Finding almost unique sets

Question

Is there an efficient algorithm to find a group of sets, where all the sets each have the same number of elements and differ from each other by exactly one element, such that the number of unique elements across all sets is minimized?

This question came from wondering how the makers of the card game Spot It! came up with a deck of cards that each differ from each other by only one picture. I posed this question on Code Golf, with some additional detail, and someone suggested I ask the math community.

Answer 1

To summarise the answer I gave in the original question:

This can be rephrased as

What is the maximal size of binary code of length $N$, constant weight $n$ and exact pairwise Hamming distance $2(n-1)$?

This is bounded by the coding theory function $A(n, d, w)$ giving the maximal size of binary codes of length $N$, constant weight $w$, and minimal Hamming distance $d$: specifically, it's bounded by $A(N, 2(n-1), n)$.

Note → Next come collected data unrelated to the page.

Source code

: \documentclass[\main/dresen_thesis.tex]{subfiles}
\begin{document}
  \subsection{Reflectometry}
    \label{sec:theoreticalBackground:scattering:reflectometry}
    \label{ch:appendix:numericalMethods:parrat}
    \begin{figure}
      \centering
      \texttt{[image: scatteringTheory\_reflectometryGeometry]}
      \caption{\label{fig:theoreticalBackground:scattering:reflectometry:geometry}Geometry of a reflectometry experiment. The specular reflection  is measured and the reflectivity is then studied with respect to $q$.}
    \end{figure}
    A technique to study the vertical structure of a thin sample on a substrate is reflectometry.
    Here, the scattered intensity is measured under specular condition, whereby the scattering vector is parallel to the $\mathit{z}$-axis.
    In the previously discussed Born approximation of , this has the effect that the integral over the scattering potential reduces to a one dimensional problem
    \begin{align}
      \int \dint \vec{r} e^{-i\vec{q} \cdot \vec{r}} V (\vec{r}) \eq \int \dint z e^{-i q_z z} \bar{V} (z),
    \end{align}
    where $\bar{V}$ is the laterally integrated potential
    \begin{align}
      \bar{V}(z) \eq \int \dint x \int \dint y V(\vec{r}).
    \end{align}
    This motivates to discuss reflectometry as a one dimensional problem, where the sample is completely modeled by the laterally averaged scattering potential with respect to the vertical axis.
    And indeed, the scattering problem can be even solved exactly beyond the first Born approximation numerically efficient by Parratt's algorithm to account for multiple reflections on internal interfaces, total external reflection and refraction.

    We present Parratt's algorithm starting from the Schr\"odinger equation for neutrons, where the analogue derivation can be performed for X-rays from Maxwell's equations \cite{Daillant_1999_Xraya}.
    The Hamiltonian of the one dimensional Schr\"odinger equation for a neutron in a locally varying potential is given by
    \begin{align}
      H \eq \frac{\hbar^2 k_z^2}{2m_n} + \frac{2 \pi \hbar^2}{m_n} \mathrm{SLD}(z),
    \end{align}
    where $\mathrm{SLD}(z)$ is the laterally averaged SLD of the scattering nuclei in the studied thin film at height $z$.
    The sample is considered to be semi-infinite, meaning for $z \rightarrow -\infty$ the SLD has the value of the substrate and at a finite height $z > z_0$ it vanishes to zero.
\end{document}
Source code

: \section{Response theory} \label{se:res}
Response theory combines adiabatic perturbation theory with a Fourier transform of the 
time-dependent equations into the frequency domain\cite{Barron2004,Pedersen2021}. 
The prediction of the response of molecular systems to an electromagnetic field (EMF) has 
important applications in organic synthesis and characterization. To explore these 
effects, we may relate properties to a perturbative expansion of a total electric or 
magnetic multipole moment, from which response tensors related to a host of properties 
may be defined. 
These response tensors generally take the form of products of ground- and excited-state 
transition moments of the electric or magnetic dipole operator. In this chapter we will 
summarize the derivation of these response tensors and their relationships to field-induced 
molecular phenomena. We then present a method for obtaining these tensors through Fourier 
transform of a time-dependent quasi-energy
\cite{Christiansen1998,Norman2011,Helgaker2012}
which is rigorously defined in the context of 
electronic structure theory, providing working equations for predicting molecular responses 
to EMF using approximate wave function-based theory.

It's fairly easy to prove that there's a further bound of $\max(n^2 - n + 1, \lfloor\frac{N-1}{n-1}\rfloor)$, that for $N \ge n^2-n+1$ this bound is tight, and that there is an efficient algorithm for finding such a code; I hypothesise that for $N \lt n^2 - n + 1$ the coding theory bound is tight, but I haven't proved it.

Answer 2

Assuming that you want all possible $n^d$ ordered lists (i.e. sequences) with $d$ elements, each drawn from the collection of $n$ pictures, you can use an $n$-ary Gray code.